Il docufilm diretto da James Rogan ricostruisce il naufragio della Costa Concordia attraverso testimonianze e immagini d’archivio, riportando al centro una vicenda che continua a dividere l’opinione pubblica. Tra i protagonisti emerge Francesco Schettino, ex comandante della nave coinvolta nel naufragio dell’Isola del Giglio e figura principale delle vicende giudiziarie successive al tremendo episodio marittimo.
La notte del 13 gennaio 2012 segnò una svolta agghiacciante quando la nave urtò gli scogli vicino alla costa toscana e iniziò una complessa fase di emergenza. Passeggeri ed equipaggio furono coinvolti nelle operazioni di evacuazione e soccorso coordinate dai diversi servizi intervenuti in quelle ore concitate.

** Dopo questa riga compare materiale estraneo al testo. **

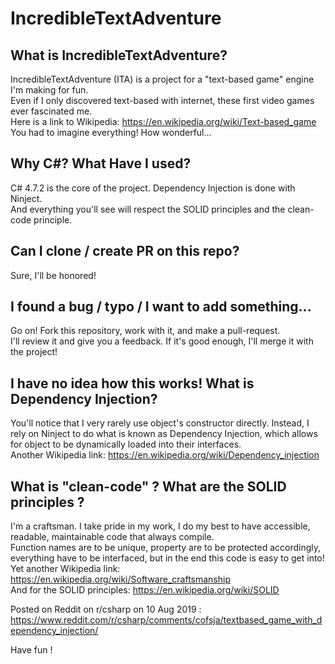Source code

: # IncredibleTextAdventure

## What is IncredibleTextAdventure?
IncredibleTextAdventure (ITA) is a project for a "text-based game" engine I'm making for fun.\
Even if I only discovered text-based with internet, these first video games ever fascinated me.\
Here is a link to Wikipedia: https://en.wikipedia.org/wiki/Text-based_game \
You had to imagine everything! How wonderful...

## Why C#? What Have I used?
C# 4.7.2 is the core of the project. Dependency Injection is done with Ninject.\
And everything you'll see will respect the SOLID principles and the clean-code principle.

## Can I clone / create PR on this repo?
Sure, I'll be honored!

## I found a bug / typo / I want to add something...
Go on! Fork this repository, work with it, and make a pull-request.\
I'll review it and give you a feedback. If it's good enough, I'll merge it with the project!

## I have no idea how this works! What is Dependency Injection? 
You'll notice that I very rarely use object's constructor directly. Instead, I rely on Ninject to do what is known as Dependency Injection, which allows for object to be dynamically loaded into their interfaces. \
Another Wikipedia link: https://en.wikipedia.org/wiki/Dependency_injection

## What is "clean-code" ? What are the SOLID principles ?
I'm a craftsman. I take pride in my work, I do my best to have accessible, readable, maintainable code that always compile. \
Function names are to be unique, property are to be protected accordingly, everything have to be interfaced, but in the end this code is easy to get into! \
Yet another Wikipedia link: https://en.wikipedia.org/wiki/Software_craftsmanship \
And for the SOLID principles: https://en.wikipedia.org/wiki/SOLID

Posted on Reddit on r/csharp on 10 Aug 2019 : https://www.reddit.com/r/csharp/comments/cofsja/textbased_game_with_dependency_injection/

Have fun !
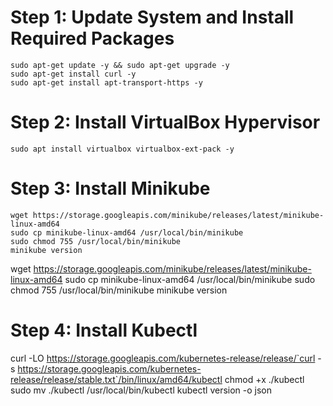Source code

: # Step 1: Update System and Install Required Packages
    sudo apt-get update -y && sudo apt-get upgrade -y
    sudo apt-get install curl -y
    sudo apt-get install apt-transport-https -y

# Step 2: Install VirtualBox Hypervisor
    sudo apt install virtualbox virtualbox-ext-pack -y

# Step 3: Install Minikube
    wget https://storage.googleapis.com/minikube/releases/latest/minikube-linux-amd64
    sudo cp minikube-linux-amd64 /usr/local/bin/minikube
    sudo chmod 755 /usr/local/bin/minikube
    minikube version   


   wget https://storage.googleapis.com/minikube/releases/latest/minikube-linux-amd64
   sudo cp minikube-linux-amd64 /usr/local/bin/minikube
   sudo chmod 755 /usr/local/bin/minikube
   minikube version
    
# Step 4: Install Kubectl
   curl -LO https://storage.googleapis.com/kubernetes-release/release/`curl -s https://storage.googleapis.com/kubernetes-release/release/stable.txt`/bin/linux/amd64/kubectl
   chmod +x ./kubectl  
   sudo mv ./kubectl /usr/local/bin/kubectl
   kubectl version -o json
  
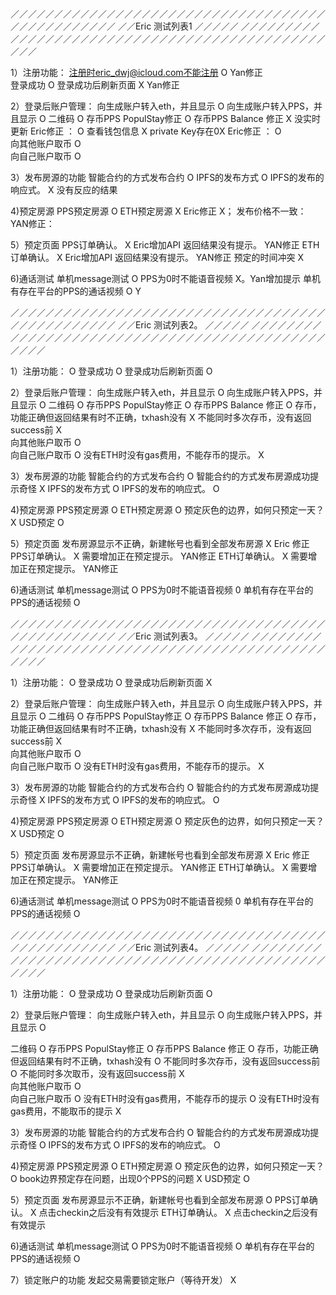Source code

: 
／／／／／／／／／／／／／／／／／／／／／／／／／／／／／／／／／／／／／／／／／／／／／／／／
／／Eric 测试列表1                                                       ／／／／／
／／／／／／／／／／／／／／／／／／／／／／／／／／／／／／／／／／／／／／／／／／／／／／／／

1）注册功能：
注册时eric_dwj@icloud.com不能注册           	O  Yan修正   
登录成功                                   	O
登录成功后刷新页面                           	X  Yan修正            


2）登录后账户管理： 
向生成账户转入eth，并且显示                   	O
向生成账户转入PPS，并且显示                   	O
二维码                                     	O
存币PPS PopulStay修正							O
存币PPS Balance  修正							X  没实时更新				Eric修正 ：  O
查看钱包信息                                  X  private Key存在0X		Eric修正 ：  O				
向其他账户取币									O	
向自己账户取币									O		


3）发布房源的功能
智能合约的方式发布合约                          O
IPFS的发布方式                                O
IPFS的发布的响应式。                           X 没有反应的结果

4)预定房源
PPS预定房源                                   O
ETH预定房源                                   X Eric修正  X；  发布价格不一致： YAN修正：        


5）预定页面
PPS订单确认。                                 X Eric增加API  返回结果没有提示。 YAN修正
ETH订单确认。                                 X Eric增加API  返回结果没有提示。 YAN修正
预定的时间冲突									X

6)通话测试
单机message测试								O
PPS为0时不能语音视频							X。Yan增加提示
单机有存在平台的PPS的通话视频                   O  Y

／／／／／／／／／／／／／／／／／／／／／／／／／／／／／／／／／／／／／／／／／／／／／／／／
／／Eric 测试列表2。                                                      ／／／／／
／／／／／／／／／／／／／／／／／／／／／／／／／／／／／／／／／／／／／／／／／／／／／／／／


1）注册功能：                                 O
登录成功                                   	O
登录成功后刷新页面                           	O    


2）登录后账户管理： 
向生成账户转入eth，并且显示                   	O
向生成账户转入PPS，并且显示                   	O
二维码                                     	O
存币PPS PopulStay修正							O
存币PPS Balance  修正							O 
存币，功能正确但返回结果有时不正确，txhash没有		X
不能同时多次存币，没有返回success前              X                         
向其他账户取币									O	
向自己账户取币									O
没有ETH时没有gas费用，不能存币的提示。           X	


3）发布房源的功能
智能合约的方式发布合约                          O
智能合约的方式发布房源成功提示奇怪                X
IPFS的发布方式                                O
IPFS的发布的响应式。                           O 

4)预定房源
PPS预定房源                                   O
ETH预定房源                                   O
预定灰色的边界，如何只预定一天？                  X
USD预定                                      O

5）预定页面
发布房源显示不正确，新建帐号也看到全部发布房源      X Eric 修正
PPS订单确认。                                 X 需要增加正在预定提示。 YAN修正
ETH订单确认。                                 X 需要增加正在预定提示。 YAN修正

6)通话测试
单机message测试								O
PPS为0时不能语音视频							0
单机有存在平台的PPS的通话视频                   O  






／／／／／／／／／／／／／／／／／／／／／／／／／／／／／／／／／／／／／／／／／／／／／／／／
／／Eric 测试列表3。                                                      ／／／／／
／／／／／／／／／／／／／／／／／／／／／／／／／／／／／／／／／／／／／／／／／／／／／／／／


1）注册功能：                                 O
登录成功                                   	O
登录成功后刷新页面                           	X    


2）登录后账户管理： 
向生成账户转入eth，并且显示                   	O
向生成账户转入PPS，并且显示                   	O
二维码                                     	O
存币PPS PopulStay修正							O
存币PPS Balance  修正							O 
存币，功能正确但返回结果有时不正确，txhash没有		X
不能同时多次存币，没有返回success前              X                         
向其他账户取币									O	
向自己账户取币									O
没有ETH时没有gas费用，不能存币的提示。           X	


3）发布房源的功能
智能合约的方式发布合约                          O
智能合约的方式发布房源成功提示奇怪                X
IPFS的发布方式                                O
IPFS的发布的响应式。                           O 

4)预定房源
PPS预定房源                                   O
ETH预定房源                                   O
预定灰色的边界，如何只预定一天？                  X
USD预定                                      O

5）预定页面
发布房源显示不正确，新建帐号也看到全部发布房源      X Eric 修正
PPS订单确认。                                 X 需要增加正在预定提示。 YAN修正
ETH订单确认。                                 X 需要增加正在预定提示。 YAN修正

6)通话测试
单机message测试								O
PPS为0时不能语音视频							0
单机有存在平台的PPS的通话视频                   O  








／／／／／／／／／／／／／／／／／／／／／／／／／／／／／／／／／／／／／／／／／／／／／／／／
／／Eric 测试列表4。                                                      ／／／／／
／／／／／／／／／／／／／／／／／／／／／／／／／／／／／／／／／／／／／／／／／／／／／／／／


1）注册功能：                                 O
登录成功                                   	O
登录成功后刷新页面                           	O    


2）登录后账户管理： 
向生成账户转入eth，并且显示                   	O
向生成账户转入PPS，并且显示                   	O


二维码                                     	O
存币PPS PopulStay修正							O
存币PPS Balance  修正							O 
存币，功能正确但返回结果有时不正确，txhash没有		O
不能同时多次存币，没有返回success前				O 
不能同时多次取币，没有返回success前				X                       
向其他账户取币									O	
向自己账户取币									O
没有ETH时没有gas费用，不能存币的提示             O	
没有ETH时没有gas费用，不能取币的提示				X	

3）发布房源的功能
智能合约的方式发布合约                          O
智能合约的方式发布房源成功提示奇怪                O
IPFS的发布方式                                O
IPFS的发布的响应式。                           O 

4)预定房源
PPS预定房源                                   O
ETH预定房源                                   O
预定灰色的边界，如何只预定一天？                  O
book边界预定存在问题，出现0个PPS的问题			 X
USD预定                                       O

5）预定页面
发布房源显示不正确，新建帐号也看到全部发布房源      O 
PPS订单确认。                                 X 点击checkin之后没有有效提示 
ETH订单确认。                                 X 点击checkin之后没有有效提示 

6)通话测试
单机message测试								O
PPS为0时不能语音视频							O
单机有存在平台的PPS的通话视频					O  

7）锁定账户的功能
发起交易需要锁定账户（等待开发）  				X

Le indagini portarono a individuare responsabilità precise e la giustizia italiana concluse il procedimento con una condanna definitiva a sedici anni per Schettino. La sentenza ha indicato l’ex comandante come responsabile della serie di scelte che precedettero il naufragio e l’abbandono della nave prima del completamento delle procedure di sicurezza previste. Un passaggio che segnò profondamente l’intera vicenda.

Attualmente Francesco Schettino è detenuto nel penitenziario di Rebibbia a Roma, dove una notizia appena arrivata fa sapere che mantiene una condotta esemplare e partecipa ad attività formative.I rapporti della casa circondariale parlano di lui come un detenuto rigoroso e disciplinato, fortemente orientato verso il riscatto personale e impegnato in un costante percorso di formazione che lo ha portato a seguire corsi universitari in materie giuridiche e giornalistiche.
Nel 2025, una domanda per ottenere la semilibertà collegata a un possibile incarico presso la Fabbrica di San Pietro in Vaticano è stata poi ritirata per difficoltà legate al progetto lavorativo. Il documentario Netflix riapre quindi il dibattito su una delle pagine più discusse della cronaca marittima recente, offrendo un racconto umano che riporta alla luce memorie e interrogativi rimasti vivi nel tempo attraverso prospettive capaci di coinvolgere ancora pubblico davanti allo schermo.